For the constant function $f(x)=1$, $S_n\equiv 1$ ($n=0,1,\cdots$) so that ${\sigma }_n(x)\equiv 1$, and hence

$$\begin{array}{}\text{(eq:Fnormal)}& {\int }_{-\pi }^{\pi }{F}_n(x-y)dy=1.\end{array}$$

Unlike $D_n$, $F_n$ is non-negative:

$$F_n(x-y)\ge 0(\mathrm{\forall }x,y).$$

The following figure shows the Fejér kernels for $n=0,1,5,20$.

Lemma (Uniform convergence of ${\sigma }_n[f]$)

If $f\in C_{2\pi }^0$, then ${\sigma }_n[f]$ converges uniformly to $f$. 
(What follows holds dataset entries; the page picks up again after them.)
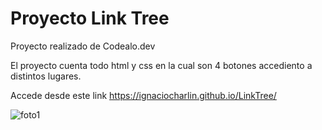 # Proyecto Link Tree

Proyecto realizado de Codealo.dev

El proyecto cuenta todo html y css en la cual son 4 botones accediento a distintos lugares.


Accede desde este link https://ignaciocharlin.github.io/LinkTree/

![foto1](https://user-images.githubusercontent.com/67008931/110362629-43383d00-8020-11eb-9be0-2ad566c36041.jpg)

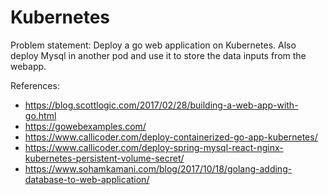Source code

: # Kubernetes
Problem statement: Deploy a go web application on Kubernetes. Also deploy Mysql in another pod and use it to store the data inputs from the webapp.

References:
- https://blog.scottlogic.com/2017/02/28/building-a-web-app-with-go.html
- https://gowebexamples.com/
- https://www.callicoder.com/deploy-containerized-go-app-kubernetes/
- https://www.callicoder.com/deploy-spring-mysql-react-nginx-kubernetes-persistent-volume-secret/
- https://www.sohamkamani.com/blog/2017/10/18/golang-adding-database-to-web-application/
Proof. Using (eq:Fnormal), we have

$$f(x)={\int }_{-\pi }^{\pi }{F}_n(x-y)f(x)dy.$$

Therefore,

$$\begin{array}{}\text{(eq:fms)}& f(x)-{\sigma }_n(x)={\int }_{-\pi }^{\pi }{F}_n(x-y)\{f(x)-f(y)\}dy\end{array}$$

where the range of integration could be any one period.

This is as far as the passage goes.